BEGIN
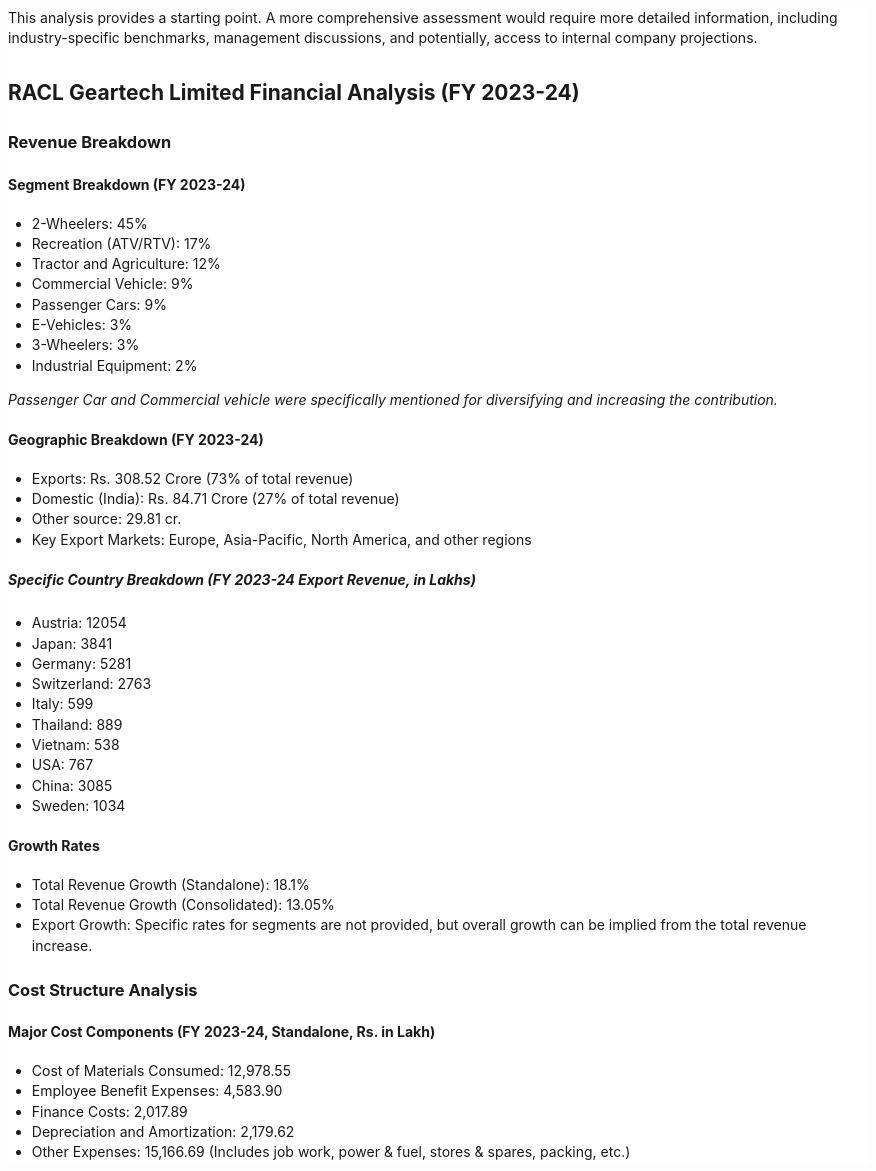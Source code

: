 This analysis provides a starting point. A more comprehensive assessment would require more detailed information, including industry-specific benchmarks, management discussions, and potentially, access to internal company projections.

## RACL Geartech Limited Financial Analysis (FY 2023-24)

### Revenue Breakdown
#### Segment Breakdown (FY 2023-24)
*   2-Wheelers: 45%
*   Recreation (ATV/RTV): 17%
*   Tractor and Agriculture: 12%
*   Commercial Vehicle: 9%
*   Passenger Cars: 9%
*   E-Vehicles: 3%
*   3-Wheelers: 3%
*   Industrial Equipment: 2%

*Passenger Car and Commercial vehicle were specifically mentioned for diversifying and increasing the contribution.*

#### Geographic Breakdown (FY 2023-24)
*   Exports: Rs. 308.52 Crore (73% of total revenue)
*   Domestic (India): Rs. 84.71 Crore (27% of total revenue)
*    Other source: 29.81 cr.
*   Key Export Markets: Europe, Asia-Pacific, North America, and other regions

##### Specific Country Breakdown (FY 2023-24 Export Revenue, in Lakhs)
*   Austria: 12054
*   Japan: 3841
*   Germany: 5281
*   Switzerland: 2763
*   Italy: 599
*   Thailand: 889
*   Vietnam: 538
*   USA: 767
*   China: 3085
*   Sweden: 1034

#### Growth Rates
*   Total Revenue Growth (Standalone): 18.1%
*   Total Revenue Growth (Consolidated): 13.05%
*   Export Growth: Specific rates for segments are not provided, but overall growth can be implied from the total revenue increase.

### Cost Structure Analysis
#### Major Cost Components (FY 2023-24, Standalone, Rs. in Lakh)
*   Cost of Materials Consumed: 12,978.55
*   Employee Benefit Expenses: 4,583.90
*   Finance Costs: 2,017.89
*   Depreciation and Amortization: 2,179.62
*   Other Expenses: 15,166.69 (Includes job work, power & fuel, stores & spares, packing, etc.)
END
Report all lines of the data that include the word "Passenger".

* _Expected answer_
*   Passenger Cars: 9%
*Passenger Car and Commercial vehicle were specifically mentioned for diversifying and increasing the contribution.*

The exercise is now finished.